MANILA - Cebu Pacific Air said Wednesday it incurred a net loss of over 200 percent in the first half of the year due to the adverse impact of COVID-19.
Its January to June net loss reached P9.141 billion, down 227.9 percent from P7.145 billion in the same period last year, Cebu Pacific said in a disclosure to the stock exchange.
Revenues for the period also declined 61.2 percent due to cancellation of flights to China, Hong Kong, Macau and South Korea in compliance with various travel restrictions to contain the disease, it said.
The Philippine government started suspending flights in March until restrictions gradually eased last June 1. Domestic flights to and from Metro Manila were again suspended from Aug. 4 to 18 after it was reverted to modified enhanced community quarantine.

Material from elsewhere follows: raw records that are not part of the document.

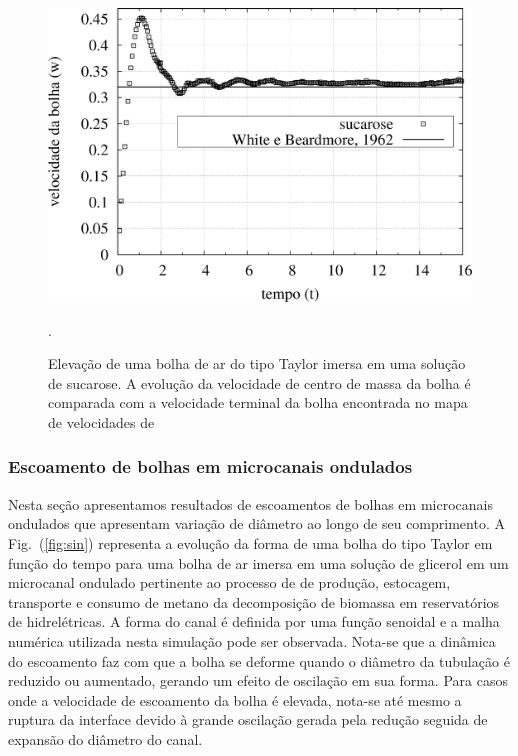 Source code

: \documentclass[a4paper,portuges,12pt]{article}
\begin{document}
 \begin{figure}[h]
 	\begin{center}
 		\includegraphics[angle=0, scale=0.5]{figs/sucrose.pdf}
 	\end{center}
	\caption{Elevação de uma bolha de ar do tipo Taylor imersa em uma
	solução de sucarose. A evolução da velocidade de centro de massa da
	bolha é comparada com a velocidade terminal da bolha encontrada no
	mapa de velocidades de \cite{white1962}}.
   \label{fig:sucroseVel}
 \end{figure}

\subsubsection{Escoamento de bolhas em microcanais ondulados}

Nesta seção apresentamos resultados de escoamentos de bolhas em
microcanais ondulados que apresentam variação de diâmetro ao longo de
seu comprimento.  A Fig.~(\ref{fig:sin}) representa a evolução da forma
de uma bolha do tipo Taylor em função do tempo para uma bolha de ar
imersa em uma solução de glicerol em um microcanal ondulado pertinente
ao processo de de produção, estocagem, transporte e consumo de metano da
decomposição de biomassa em reservatórios de hidrelétricas. A forma do
canal é definida por uma função senoidal e a malha numérica utilizada
nesta simulação pode ser observada. Nota-se que a dinâmica do escoamento
faz com que a bolha se deforme quando o diâmetro da tubulação é reduzido
ou aumentado, gerando um efeito de oscilação em sua forma. Para casos
onde a velocidade de escoamento da bolha é elevada, nota-se até mesmo a
ruptura da interface devido à grande oscilação gerada pela redução
seguida de expansão do diâmetro do canal.
\end{document}
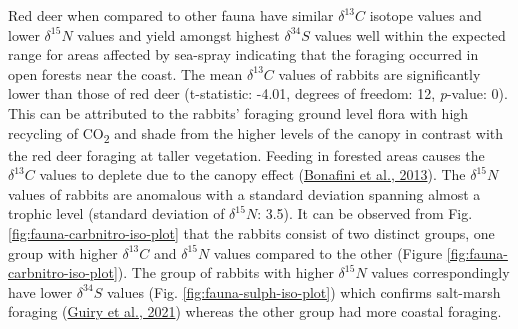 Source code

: \documentclass[preprint, 3p, authoryear]{elsarticle} %
\begin{document}
Red deer when compared to other fauna have similar \(\delta ^{13}C\) isotope values and lower \(\delta ^{15}N\) values and yield amongst highest \(\delta ^{34}S\) values well within the expected range for areas affected by sea-spray indicating that the foraging occurred in open forests near the coast. The mean \(\delta ^{13}C\) values of rabbits are significantly lower than those of red deer (t-statistic: -4.01, degrees of freedom: 12, \emph{p}-value: 0). This can be attributed to the rabbits' foraging ground level flora with high recycling of CO\textsubscript{2} and shade from the higher levels of the canopy in contrast with the red deer foraging at taller vegetation. Feeding in forested areas causes the \(\delta ^{13}C\) values to deplete due to the canopy effect (\protect\hyperlink{ref-bonafini_etal13}{Bonafini et al., 2013}). The \(\delta ^{15}N\) values of rabbits are anomalous with a standard deviation spanning almost a trophic level (standard deviation of \(\delta ^{15}N\): 3.5\text{\textperthousand}). It can be observed from Fig. \ref{fig:fauna-carbnitro-iso-plot} that the rabbits consist of two distinct groups, one group with higher \(\delta ^{13}C\) and \(\delta ^{15}N\) values compared to the other (Figure \ref{fig:fauna-carbnitro-iso-plot}). The group of rabbits with higher \(\delta ^{15}N\) values correspondingly have lower \(\delta ^{34}S\) values (Fig. \ref{fig:fauna-sulph-iso-plot}) which confirms salt-marsh foraging (\protect\hyperlink{ref-guiry_etal21a}{Guiry et al., 2021}) whereas the other group had more coastal foraging.
\end{document}
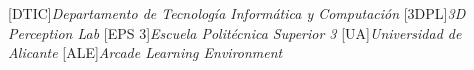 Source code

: [DTIC]{\emph{Departamento de Tecnología Informática y Computación}}
[3DPL]{\emph{3D Perception Lab}}
[EPS 3]{\emph{Escuela Politécnica Superior 3}}
[UA]{\emph{Universidad de Alicante}}
[ALE]{\emph{Arcade Learning Environment}}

Cebu Pacific said there was a 60.1 percent decline in passenger traffic to 4.5 million from 11.2 million due to the lesser number of flights, resulting in lower passenger revenue.
"As of June 30, 2020, the Group anticipates that the COVID-19 global pandemic would have a material impact on its liquidity. However, the Group is confident on its ability to raise cash for liquidity needs even if there were unprecedented losses incurred as a result of an expected slow recovery from this crisis," the statement said.
"The Group believes that it remains a resilient airline despite the adverse impact of the COVID-19 outbreak," it said.
The carrier earlier said it would lay off some 800 employees COVID-19 pandemic continues to "negatively impact" the airline industry.
Prior to the pandemic, Cebu Pacific operates 78 domestic routes and 25 international routes with 2,717 scheduled weekly flights.